This notebook contains an excerpt from the Python Data Science Handbook by Jake VanderPlas; the content is available on GitHub.
The text is released under the CC-BY-NC-ND license, and code is released under the MIT license. If you find this content useful, please consider supporting the work by buying the book!
Vectorized String Operations¶
One strength of Python is its relative ease in handling and manipulating string data. Pandas builds on this and provides a comprehensive set of vectorized string operations that become an essential piece of the type of munging required when working with (read: cleaning up) real-world data. In this section, we'll walk through some of the Pandas string operations, and then take a look at using them to partially clean up a very messy dataset of recipes collected from the Internet.
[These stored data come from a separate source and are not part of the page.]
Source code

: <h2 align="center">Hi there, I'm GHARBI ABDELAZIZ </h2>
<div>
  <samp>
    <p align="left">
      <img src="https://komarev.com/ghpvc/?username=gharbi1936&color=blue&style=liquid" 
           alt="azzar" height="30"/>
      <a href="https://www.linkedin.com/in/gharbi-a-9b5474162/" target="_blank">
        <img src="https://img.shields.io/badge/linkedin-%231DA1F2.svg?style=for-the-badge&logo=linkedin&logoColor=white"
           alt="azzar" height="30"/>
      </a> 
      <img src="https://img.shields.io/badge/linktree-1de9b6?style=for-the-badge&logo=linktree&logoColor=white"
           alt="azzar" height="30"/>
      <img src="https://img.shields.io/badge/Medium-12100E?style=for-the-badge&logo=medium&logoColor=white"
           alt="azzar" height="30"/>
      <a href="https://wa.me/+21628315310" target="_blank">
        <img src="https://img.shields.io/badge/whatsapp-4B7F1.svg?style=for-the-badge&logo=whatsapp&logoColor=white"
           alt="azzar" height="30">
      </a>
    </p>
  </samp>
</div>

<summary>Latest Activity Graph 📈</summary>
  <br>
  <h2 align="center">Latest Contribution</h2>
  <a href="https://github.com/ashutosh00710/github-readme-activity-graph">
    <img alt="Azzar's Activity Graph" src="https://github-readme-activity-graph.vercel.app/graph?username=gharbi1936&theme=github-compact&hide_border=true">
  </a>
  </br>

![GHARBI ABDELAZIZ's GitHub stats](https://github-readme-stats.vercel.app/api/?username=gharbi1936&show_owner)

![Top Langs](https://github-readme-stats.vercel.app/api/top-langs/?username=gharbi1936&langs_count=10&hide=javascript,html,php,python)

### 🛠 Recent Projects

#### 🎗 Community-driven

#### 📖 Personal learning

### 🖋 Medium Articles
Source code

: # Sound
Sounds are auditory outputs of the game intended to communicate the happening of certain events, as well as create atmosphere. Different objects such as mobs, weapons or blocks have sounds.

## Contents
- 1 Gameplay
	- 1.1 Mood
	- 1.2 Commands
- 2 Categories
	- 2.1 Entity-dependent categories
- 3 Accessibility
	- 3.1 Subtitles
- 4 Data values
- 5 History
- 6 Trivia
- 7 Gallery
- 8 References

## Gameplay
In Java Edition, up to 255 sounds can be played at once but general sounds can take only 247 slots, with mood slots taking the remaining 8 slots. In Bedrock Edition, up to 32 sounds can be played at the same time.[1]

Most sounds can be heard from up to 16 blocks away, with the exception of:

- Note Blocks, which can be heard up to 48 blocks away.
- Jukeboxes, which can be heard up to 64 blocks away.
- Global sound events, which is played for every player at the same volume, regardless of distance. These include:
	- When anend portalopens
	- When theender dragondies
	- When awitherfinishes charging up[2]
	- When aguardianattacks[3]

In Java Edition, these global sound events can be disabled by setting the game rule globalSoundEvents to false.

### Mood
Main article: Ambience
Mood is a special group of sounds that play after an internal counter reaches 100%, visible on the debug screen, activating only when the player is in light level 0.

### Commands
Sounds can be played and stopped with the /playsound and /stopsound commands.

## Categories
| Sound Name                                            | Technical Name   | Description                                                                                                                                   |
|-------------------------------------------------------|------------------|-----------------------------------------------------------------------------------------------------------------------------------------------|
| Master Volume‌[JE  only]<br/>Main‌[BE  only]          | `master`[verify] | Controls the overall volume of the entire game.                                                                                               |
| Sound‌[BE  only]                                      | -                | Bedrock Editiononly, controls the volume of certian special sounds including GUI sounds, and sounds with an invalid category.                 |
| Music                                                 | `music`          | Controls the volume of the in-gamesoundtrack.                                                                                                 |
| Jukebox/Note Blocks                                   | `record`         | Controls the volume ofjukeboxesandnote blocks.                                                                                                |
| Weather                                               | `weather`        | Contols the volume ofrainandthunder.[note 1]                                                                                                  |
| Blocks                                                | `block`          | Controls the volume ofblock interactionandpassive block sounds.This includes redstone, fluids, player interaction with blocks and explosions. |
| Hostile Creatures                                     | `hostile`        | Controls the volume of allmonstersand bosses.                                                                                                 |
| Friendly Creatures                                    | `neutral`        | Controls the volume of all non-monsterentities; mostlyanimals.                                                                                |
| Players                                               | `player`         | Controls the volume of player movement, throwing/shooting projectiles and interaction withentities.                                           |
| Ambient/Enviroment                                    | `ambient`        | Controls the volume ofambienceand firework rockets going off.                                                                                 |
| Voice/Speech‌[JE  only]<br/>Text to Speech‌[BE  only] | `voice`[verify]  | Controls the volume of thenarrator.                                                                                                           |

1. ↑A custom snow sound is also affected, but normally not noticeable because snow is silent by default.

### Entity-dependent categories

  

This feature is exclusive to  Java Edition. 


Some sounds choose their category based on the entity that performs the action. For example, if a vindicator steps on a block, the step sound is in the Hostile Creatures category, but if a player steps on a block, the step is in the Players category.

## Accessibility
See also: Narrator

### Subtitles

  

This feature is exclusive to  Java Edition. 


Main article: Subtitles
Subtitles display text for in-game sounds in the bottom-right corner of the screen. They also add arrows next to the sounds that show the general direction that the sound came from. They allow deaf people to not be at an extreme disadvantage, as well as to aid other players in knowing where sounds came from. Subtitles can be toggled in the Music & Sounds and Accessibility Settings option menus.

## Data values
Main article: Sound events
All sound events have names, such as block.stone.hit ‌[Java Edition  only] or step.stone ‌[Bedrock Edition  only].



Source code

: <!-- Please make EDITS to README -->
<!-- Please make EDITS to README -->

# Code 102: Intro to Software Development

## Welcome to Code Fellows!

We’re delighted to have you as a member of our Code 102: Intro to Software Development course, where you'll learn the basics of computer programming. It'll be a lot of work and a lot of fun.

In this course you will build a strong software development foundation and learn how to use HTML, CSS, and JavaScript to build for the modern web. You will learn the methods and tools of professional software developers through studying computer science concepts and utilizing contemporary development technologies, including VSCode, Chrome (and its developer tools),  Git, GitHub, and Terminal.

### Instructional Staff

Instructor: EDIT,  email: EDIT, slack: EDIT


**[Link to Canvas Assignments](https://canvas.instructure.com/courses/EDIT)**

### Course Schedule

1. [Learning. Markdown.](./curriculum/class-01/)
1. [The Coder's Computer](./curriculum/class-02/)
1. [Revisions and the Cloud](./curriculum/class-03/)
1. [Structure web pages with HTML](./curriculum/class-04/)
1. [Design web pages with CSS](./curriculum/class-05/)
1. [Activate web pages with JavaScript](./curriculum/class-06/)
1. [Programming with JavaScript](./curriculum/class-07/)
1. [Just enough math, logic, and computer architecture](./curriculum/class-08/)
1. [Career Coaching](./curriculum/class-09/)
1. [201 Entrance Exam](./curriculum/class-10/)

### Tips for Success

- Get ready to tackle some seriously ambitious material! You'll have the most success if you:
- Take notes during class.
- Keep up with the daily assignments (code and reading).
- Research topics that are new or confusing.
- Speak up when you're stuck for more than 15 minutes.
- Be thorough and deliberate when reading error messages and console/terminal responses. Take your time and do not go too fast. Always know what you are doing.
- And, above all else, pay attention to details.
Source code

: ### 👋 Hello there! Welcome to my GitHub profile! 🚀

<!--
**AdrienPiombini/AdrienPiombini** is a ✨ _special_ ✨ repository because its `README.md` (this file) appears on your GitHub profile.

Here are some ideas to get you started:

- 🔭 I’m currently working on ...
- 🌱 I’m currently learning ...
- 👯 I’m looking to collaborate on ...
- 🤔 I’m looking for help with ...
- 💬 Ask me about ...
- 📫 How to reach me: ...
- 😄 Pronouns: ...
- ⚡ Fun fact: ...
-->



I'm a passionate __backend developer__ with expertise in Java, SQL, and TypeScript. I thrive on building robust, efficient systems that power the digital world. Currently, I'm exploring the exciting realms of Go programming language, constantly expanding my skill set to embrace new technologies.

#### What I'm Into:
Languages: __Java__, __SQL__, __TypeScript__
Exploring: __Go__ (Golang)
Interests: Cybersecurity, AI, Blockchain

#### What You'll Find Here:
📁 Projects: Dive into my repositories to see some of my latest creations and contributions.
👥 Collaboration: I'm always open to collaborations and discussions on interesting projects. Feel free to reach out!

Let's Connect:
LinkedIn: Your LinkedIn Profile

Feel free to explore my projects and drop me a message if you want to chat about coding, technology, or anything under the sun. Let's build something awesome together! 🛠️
Introducing Pandas String Operations¶
We saw in previous sections how tools like NumPy and Pandas generalize arithmetic operations so that we can easily and quickly perform the same operation on many array elements. For example:
import numpy as np
x = np.array([2, 3, 5, 7, 11, 13])
x * 2
array([ 4, 6, 10, 14, 22, 26])
This vectorization of operations simplifies the syntax of operating on arrays of data: we no longer have to worry about the size or shape of the array, but just about what operation we want done. For arrays of strings, NumPy does not provide such simple access, and thus you're stuck using a more verbose loop syntax:
data = ['peter', 'Paul', 'MARY', 'gUIDO']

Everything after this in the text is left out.